Soon after the publication of the Evangelical Church Hymn book and in the course of the preparations for the Praise of God (1975) , it became apparent that uniform song versions for the German-speaking area and linguistic revisions of older texts should not be worked out separately for each denomination, but rather a basis for common songs. For the praise of God, the adoption of numerous songs from the Protestant tradition in revised versions was planned.

For this purpose the working group for ecumenical songs was founded. It met for the first time in December 1969 in Hildesheim . In addition to the Roman Catholic dioceses and the Protestant regional churches, the Old Catholic Church and several free churches also participate in the AÖL .

Members

The members are sent by the respective church leaderships, on the Protestant side via the Association of Evangelical Church Choirs in Germany . In 1972 it was:

The first chairmen were Christhard Mahrenholz (Protestant) and Auxiliary Bishop Paul Nordhues (Catholic), the current Catholic Chairman is Auxiliary Bishop Ulrich Boom , and Evangelical Chairman Stephan Goldschmidt.

AÖL work

The first step was the creation of a common song list. This quickly grew from the planned 50 to 102 songs, which were selected from around 130 songs in nine sessions lasting several days until January 1972, and appeared in 1973 with the title Common Hymns. Chants of German-speaking Christianity with the aim of "being adopted in this version in the hymn books of the churches, but also in other collections of sacred songs". Due to the inclusion of more recent songs, it is not yet complete. Both songs were brought into a common, uniform form and those chants "that an individual denomination or denominational group believed they should offer the others" were included in a common song stock.

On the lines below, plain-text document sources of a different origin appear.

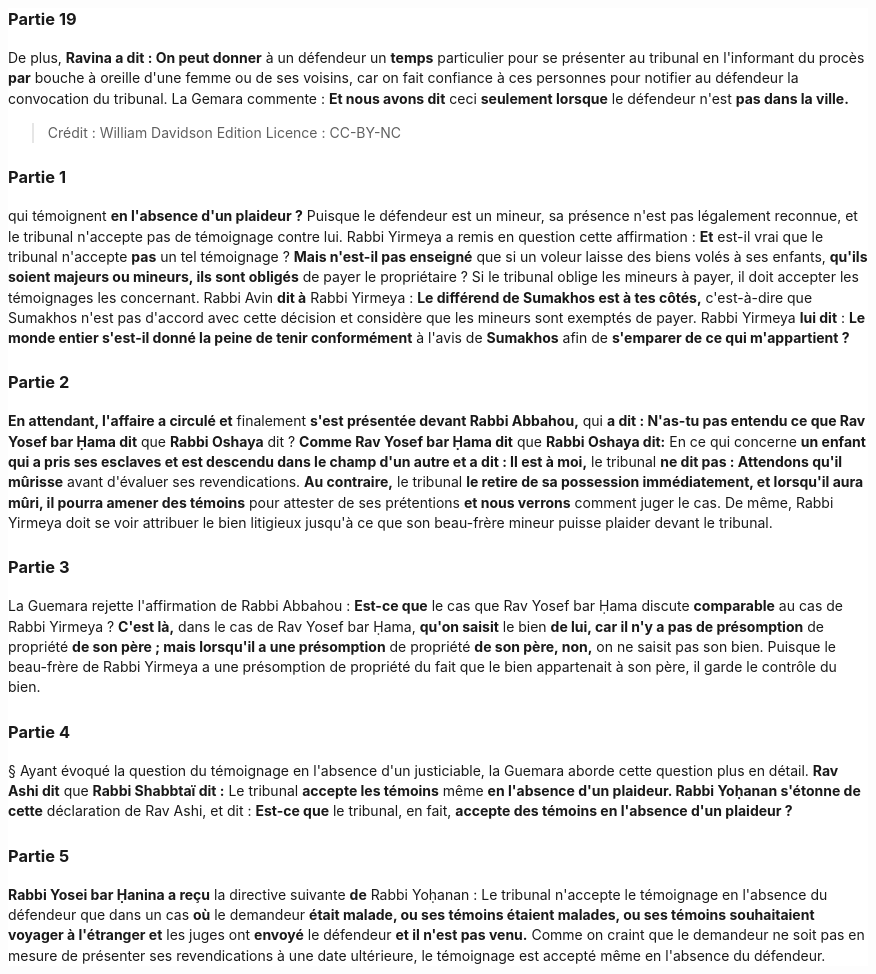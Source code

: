 ### Partie 19
De plus, <b>Ravina a dit : On peut donner</b> à un défendeur un <b>temps</b> particulier pour se présenter au tribunal en l'informant du procès <b>par</b> bouche à oreille d'une femme ou de ses voisins,</b> car on fait confiance à ces personnes pour notifier au défendeur la convocation du tribunal. La Gemara commente : <b>Et nous avons dit</b> ceci <b>seulement lorsque</b> le défendeur n'est <b>pas dans la ville.</b>

>Crédit : William Davidson Edition
>Licence : CC-BY-NC
### Partie 1
qui témoignent <b>en l'absence d'un plaideur ?</b> Puisque le défendeur est un mineur, sa présence n'est pas légalement reconnue, et le tribunal n'accepte pas de témoignage contre lui. Rabbi Yirmeya a remis en question cette affirmation : <b>Et</b> est-il vrai que le tribunal n'accepte <b>pas</b> un tel témoignage ? <b>Mais n'est-il pas enseigné</b> que si un voleur laisse des biens volés à ses enfants, <b>qu'ils soient majeurs ou mineurs, ils sont obligés</b> de payer le propriétaire ? Si le tribunal oblige les mineurs à payer, il doit accepter les témoignages les concernant. Rabbi Avin <b>dit à</b> Rabbi Yirmeya : <b>Le différend de Sumakhos est à tes côtés,</b> c'est-à-dire que Sumakhos n'est pas d'accord avec cette décision et considère que les mineurs sont exemptés de payer. Rabbi Yirmeya <b>lui dit</b> : <b>Le monde entier s'est-il donné la peine de tenir conformément</b> à l'avis de <b>Sumakhos</b> afin de <b>s'emparer de ce qui m'appartient ?</b>

### Partie 2
<b>En attendant, l'affaire a circulé et</b> finalement <b>s'est présentée devant Rabbi Abbahou,</b> qui <b>a dit : N'as-tu pas entendu ce que Rav Yosef bar Ḥama dit</b> que <b>Rabbi Oshaya</b> dit ? <b>Comme Rav Yosef bar Ḥama dit</b> que <b>Rabbi Oshaya dit:</b> En ce qui concerne <b>un enfant qui a pris ses esclaves et est descendu dans le champ d'un autre et a dit : Il est à moi,</b> le tribunal <b>ne dit pas : Attendons qu'il mûrisse</b> avant d'évaluer ses revendications. <b>Au contraire,</b> le tribunal <b>le retire de sa possession immédiatement, et lorsqu'il aura mûri, il pourra amener des témoins</b> pour attester de ses prétentions <b>et nous verrons</b> comment juger le cas. De même, Rabbi Yirmeya doit se voir attribuer le bien litigieux jusqu'à ce que son beau-frère mineur puisse plaider devant le tribunal.

### Partie 3
La Guemara rejette l'affirmation de Rabbi Abbahou : <b>Est-ce que</b> le cas que Rav Yosef bar Ḥama discute <b>comparable</b> au cas de Rabbi Yirmeya ? <b>C'est là,</b> dans le cas de Rav Yosef bar Ḥama, <b>qu'on saisit</b> le bien <b>de lui, car il n'y a pas de présomption</b> de propriété <b>de son père ; mais lorsqu'il a une présomption</b> de propriété <b>de son père, non,</b> on ne saisit pas son bien. Puisque le beau-frère de Rabbi Yirmeya a une présomption de propriété du fait que le bien appartenait à son père, il garde le contrôle du bien.

### Partie 4
§ Ayant évoqué la question du témoignage en l'absence d'un justiciable, la Guemara aborde cette question plus en détail. <b>Rav Ashi dit</b> que <b>Rabbi Shabbtaï dit :</b> Le tribunal <b>accepte les témoins</b> même <b>en l'absence d'un plaideur. Rabbi Yoḥanan s'étonne de cette</b> déclaration de Rav Ashi, et dit : <b>Est-ce que</b> le tribunal, en fait, <b>accepte des témoins en l'absence d'un plaideur ?</b>

### Partie 5
<b>Rabbi Yosei bar Ḥanina a reçu</b> la directive suivante <b>de</b> Rabbi Yoḥanan : Le tribunal n'accepte le témoignage en l'absence du défendeur que dans un cas <b>où</b> le demandeur <b>était malade, ou ses témoins étaient malades, ou ses témoins souhaitaient voyager à l'étranger et</b> les juges ont <b>envoyé</b> le défendeur <b>et il n'est pas venu.</b> Comme on craint que le demandeur ne soit pas en mesure de présenter ses revendications à une date ultérieure, le témoignage est accepté même en l'absence du défendeur.
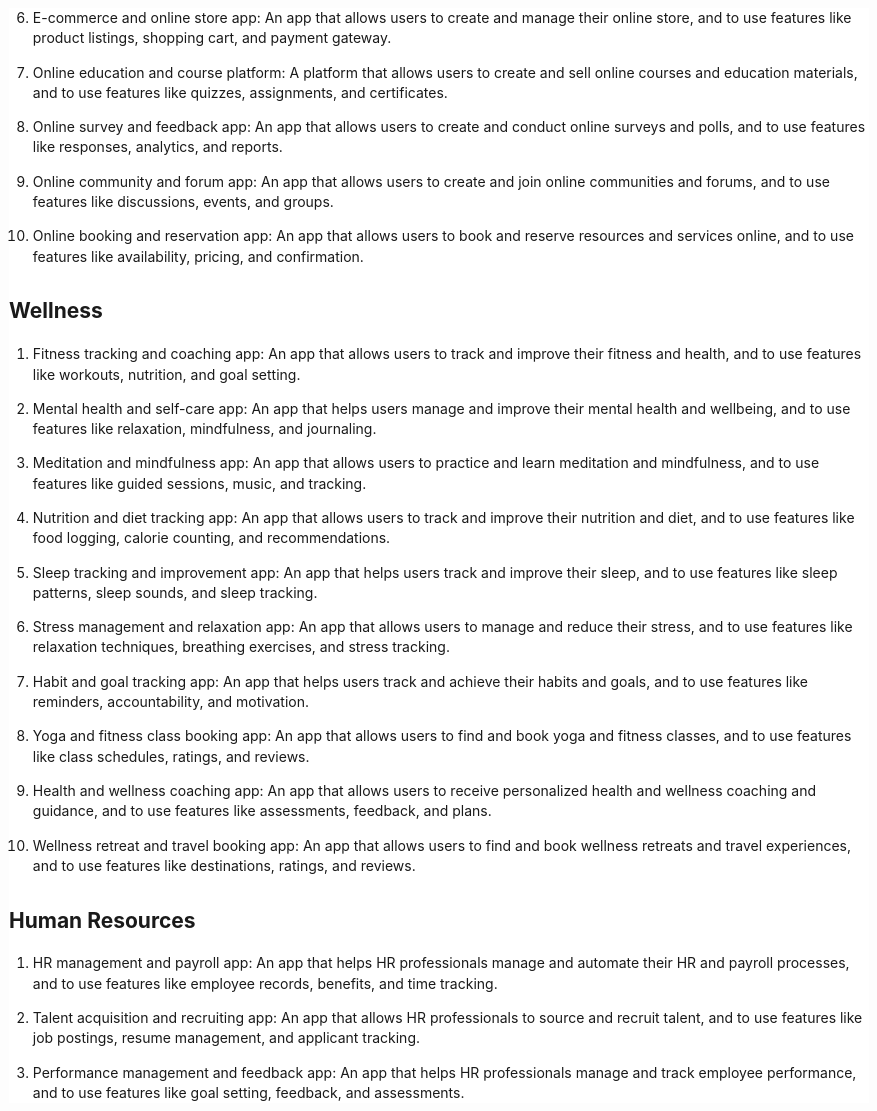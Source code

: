 6. E-commerce and online store app: An app that allows users to create and manage their online store, and to use features like product listings, shopping cart, and payment gateway.

7. Online education and course platform: A platform that allows users to create and sell online courses and education materials, and to use features like quizzes, assignments, and certificates.

8. Online survey and feedback app: An app that allows users to create and conduct online surveys and polls, and to use features like responses, analytics, and reports.

9. Online community and forum app: An app that allows users to create and join online communities and forums, and to use features like discussions, events, and groups.

10. Online booking and reservation app: An app that allows users to book and reserve resources and services online, and to use features like availability, pricing, and confirmation.


## Wellness

1. Fitness tracking and coaching app: An app that allows users to track and improve their fitness and health, and to use features like workouts, nutrition, and goal setting.

2. Mental health and self-care app: An app that helps users manage and improve their mental health and wellbeing, and to use features like relaxation, mindfulness, and journaling.

3. Meditation and mindfulness app: An app that allows users to practice and learn meditation and mindfulness, and to use features like guided sessions, music, and tracking.

4. Nutrition and diet tracking app: An app that allows users to track and improve their nutrition and diet, and to use features like food logging, calorie counting, and recommendations.

5. Sleep tracking and improvement app: An app that helps users track and improve their sleep, and to use features like sleep patterns, sleep sounds, and sleep tracking.

6. Stress management and relaxation app: An app that allows users to manage and reduce their stress, and to use features like relaxation techniques, breathing exercises, and stress tracking.

7. Habit and goal tracking app: An app that helps users track and achieve their habits and goals, and to use features like reminders, accountability, and motivation.

8. Yoga and fitness class booking app: An app that allows users to find and book yoga and fitness classes, and to use features like class schedules, ratings, and reviews.

9. Health and wellness coaching app: An app that allows users to receive personalized health and wellness coaching and guidance, and to use features like assessments, feedback, and plans.

10. Wellness retreat and travel booking app: An app that allows users to find and book wellness retreats and travel experiences, and to use features like destinations, ratings, and reviews.


## Human Resources

1. HR management and payroll app: An app that helps HR professionals manage and automate their HR and payroll processes, and to use features like employee records, benefits, and time tracking.

2. Talent acquisition and recruiting app: An app that allows HR professionals to source and recruit talent, and to use features like job postings, resume management, and applicant tracking.

3. Performance management and feedback app: An app that helps HR professionals manage and track employee performance, and to use features like goal setting, feedback, and assessments.

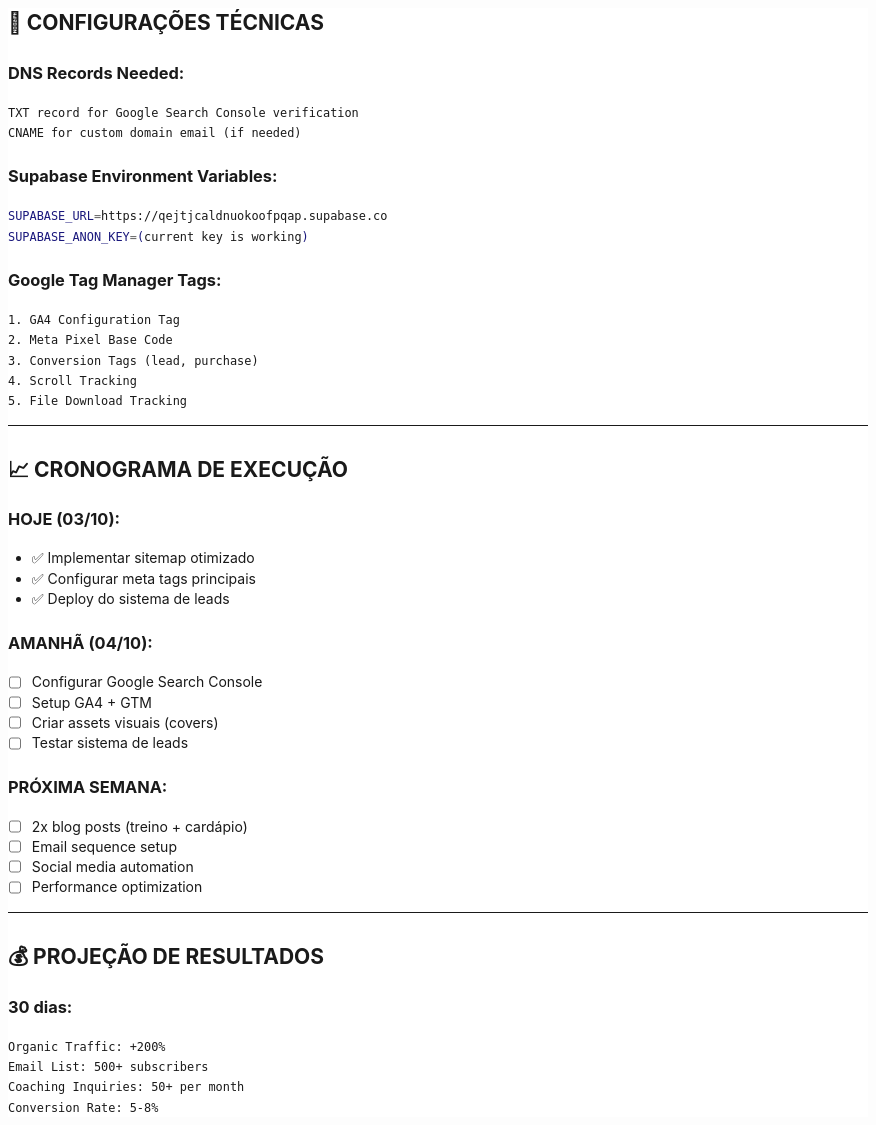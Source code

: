 
## 🔧 CONFIGURAÇÕES TÉCNICAS

### **DNS Records Needed:**
```
TXT record for Google Search Console verification
CNAME for custom domain email (if needed)
```

### **Supabase Environment Variables:**
```bash
SUPABASE_URL=https://qejtjcaldnuokoofpqap.supabase.co
SUPABASE_ANON_KEY=(current key is working)
```

### **Google Tag Manager Tags:**
```
1. GA4 Configuration Tag
2. Meta Pixel Base Code
3. Conversion Tags (lead, purchase)
4. Scroll Tracking
5. File Download Tracking
```

---

## 📈 CRONOGRAMA DE EXECUÇÃO

### **HOJE (03/10):**
- ✅ Implementar sitemap otimizado
- ✅ Configurar meta tags principais
- ✅ Deploy do sistema de leads

### **AMANHÃ (04/10):**
- [ ] Configurar Google Search Console
- [ ] Setup GA4 + GTM
- [ ] Criar assets visuais (covers)
- [ ] Testar sistema de leads

### **PRÓXIMA SEMANA:**
- [ ] 2x blog posts (treino + cardápio)
- [ ] Email sequence setup
- [ ] Social media automation
- [ ] Performance optimization

---

## 💰 PROJEÇÃO DE RESULTADOS

### **30 dias:**
```
Organic Traffic: +200%
Email List: 500+ subscribers
Coaching Inquiries: 50+ per month
Conversion Rate: 5-8%
```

The revision work begins with each song with a look at the scientifically researched original figure and its seat in life as well as the tradition and revision history. In the second step, language and melody are checked according to criteria of comprehensibility and practicability for today's communities. There are specific difficulties here in the denominationally different weighting of historical forms of language - the songs of Martin Luther , Paul Gerhardt and others do not have the same roots and literal familiarity in the Catholic area - but also in the cultural change of the last decades, which has torn the gap between tradition and today's " Reasonableness "deepened more and more quickly.

The visible result of the AÖL work in today's hymn books is the ö , which marks a song as ecumenical (in brackets if there is no completely identical version).

Song books published by the AÖL

  • Common hymns. Chants of German-speaking Christianity. Merseburger, Berlin / Pustet, Regensburg / Evangelischer Presseverband, Vienna / Styria, Graz / Theologischer Verlag, Zurich / Union Druck und Verlag AG, Solothurn, Berlin / Regensburg 1973, ISBN 3-87537-008-2 (Merseburger GmbH), ISBN 3 -7917-0356-0 (Pustet) (published on behalf of the Christian churches in the German-speaking area).
  • Funeral chants. Common hymns and prayers of German-speaking Christianity . Pustet, Regensburg / Merseburger, Berlin / Cron, Lucerne 1978, ISBN 3-7917-0520-2 .
  • Light, colorful rainbow . Children's song book. Bärenreiter, Kassel; Basel / Pustet, Regensburg 1983, ISBN 3-7917-0883-X .

Web links

Individual evidence

  1. ^ Signatories of the preface in: Common Hymns. Songs of German-speaking Christianity. Berlin / Regensburg 1973.
  2. a b Common Hymns. Songs of German-speaking Christianity. Berlin / Regensburg 1973, introduction (at the end of the book, unpaginated).